=== Working data ===
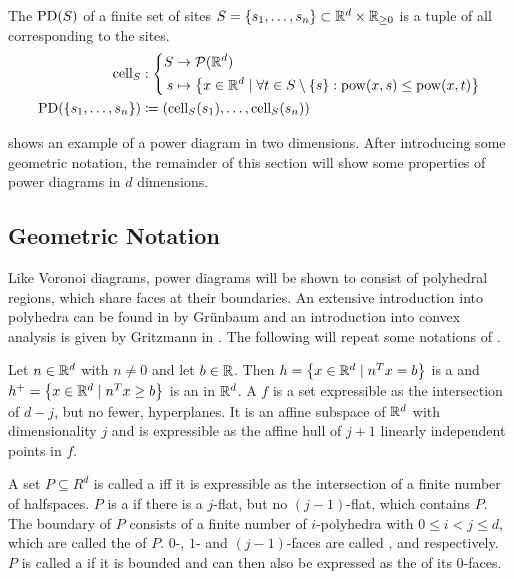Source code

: \newpage %
\begin{definition}
    \label{def:powerdiagram}
    The  $\operatorname{PD}(S)$ of a finite set of sites $S = \left\{ s_1, \dots, s_n \right\} \subset \mathbb{R}^d \times \mathbb{R}_{\geq 0}$ is a tuple of all  corresponding to the sites.
    \begin{align}
        \operatorname{cell}_S &: \left\{\begin{aligned}
            S &\to \mathcal{P}(\mathbb{R}^d)\\
            s &\mapsto \left\{ x \in \mathbb{R}^d \mid \forall t \in S \setminus \left\{ s \right\}: \operatorname{pow}(x, s) \leq \operatorname{pow}(x, t) \right\}
        \end{aligned}\right.\\
        \operatorname{PD}(\left\{ s_1, \dots, s_n \right\}) &\coloneqq \left( \operatorname{cell}_S(s_1), \dots, \operatorname{cell}_S(s_n) \right)
    \end{align}
\end{definition}

 shows an example of a power diagram in two dimensions.
After introducing some geometric notation, the remainder of this section will show some properties of power diagrams in $d$ dimensions.

\subsection{Geometric Notation}
\label{sub:geometric_notation}
Like Voronoi diagrams, power diagrams will be shown to consist of polyhedral regions, which share faces at their boundaries.
An extensive introduction into polyhedra can be found in \cite{grunbaum2003convex} by Grünbaum and an introduction into convex analysis is given by Gritzmann in \cite{gritzmann2013grundlagen}.
The following will repeat some notations of \cite{aurenhammer1987power}.

Let $n \in \mathbb{R}^d$ with $n \neq 0$ and let $b \in \mathbb{R}$.
Then $h = \left\{ x \in \mathbb{R}^d \mid n^T x = b \right\}$ is a  and $h^+ = \left\{ x \in \mathbb{R}^d \mid n^T x \geq b \right\}$ is an  in $\mathbb{R}^d$.
A  $f$ is a set expressible as the intersection of $d - j$, but no fewer, hyperplanes.
It is an affine subspace of $\mathbb{R}^d$ with dimensionality $j$ and is expressible as the affine hull of $j + 1$ linearly independent points in $f$.

A set $P \subseteq R^d$ is called a  iff it is expressible as the intersection of a finite number of halfspaces.
$P$ is a  if there is a $j$-flat, but no $(j-1)$-flat, which contains $P$.
The boundary of $P$ consists of a finite number of $i$-polyhedra with $0 \leq i < j \leq d$, which are called the  of $P$.
$0$-, $1$- and $(j - 1)$-faces are called ,  and  respectively.
$P$ is called a  if it is bounded and can then also be expressed as the  of its $0$-faces.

=== Aim of the task ===
Would you set down the records above once more, exactly, with the pictures removed?

=== Exercise solution ===
Source code

: \newpage %
\begin{definition}
    \label{def:powerdiagram}
    The  $\operatorname{PD}(S)$ of a finite set of sites $S = \left\{ s_1, \dots, s_n \right\} \subset \mathbb{R}^d \times \mathbb{R}_{\geq 0}$ is a tuple of all  corresponding to the sites.
    \begin{align}
        \operatorname{cell}_S &: \left\{\begin{aligned}
            S &\to \mathcal{P}(\mathbb{R}^d)\\
            s &\mapsto \left\{ x \in \mathbb{R}^d \mid \forall t \in S \setminus \left\{ s \right\}: \operatorname{pow}(x, s) \leq \operatorname{pow}(x, t) \right\}
        \end{aligned}\right.\\
        \operatorname{PD}(\left\{ s_1, \dots, s_n \right\}) &\coloneqq \left( \operatorname{cell}_S(s_1), \dots, \operatorname{cell}_S(s_n) \right)
    \end{align}
\end{definition}

 shows an example of a power diagram in two dimensions.
After introducing some geometric notation, the remainder of this section will show some properties of power diagrams in $d$ dimensions.

\subsection{Geometric Notation}
\label{sub:geometric_notation}
Like Voronoi diagrams, power diagrams will be shown to consist of polyhedral regions, which share faces at their boundaries.
An extensive introduction into polyhedra can be found in \cite{grunbaum2003convex} by Grünbaum and an introduction into convex analysis is given by Gritzmann in \cite{gritzmann2013grundlagen}.
The following will repeat some notations of \cite{aurenhammer1987power}.

Let $n \in \mathbb{R}^d$ with $n \neq 0$ and let $b \in \mathbb{R}$.
Then $h = \left\{ x \in \mathbb{R}^d \mid n^T x = b \right\}$ is a  and $h^+ = \left\{ x \in \mathbb{R}^d \mid n^T x \geq b \right\}$ is an  in $\mathbb{R}^d$.
A  $f$ is a set expressible as the intersection of $d - j$, but no fewer, hyperplanes.
It is an affine subspace of $\mathbb{R}^d$ with dimensionality $j$ and is expressible as the affine hull of $j + 1$ linearly independent points in $f$.

A set $P \subseteq R^d$ is called a  iff it is expressible as the intersection of a finite number of halfspaces.
$P$ is a  if there is a $j$-flat, but no $(j-1)$-flat, which contains $P$.
The boundary of $P$ consists of a finite number of $i$-polyhedra with $0 \leq i < j \leq d$, which are called the  of $P$.
$0$-, $1$- and $(j - 1)$-faces are called ,  and  respectively.
$P$ is called a  if it is bounded and can then also be expressed as the  of its $0$-faces.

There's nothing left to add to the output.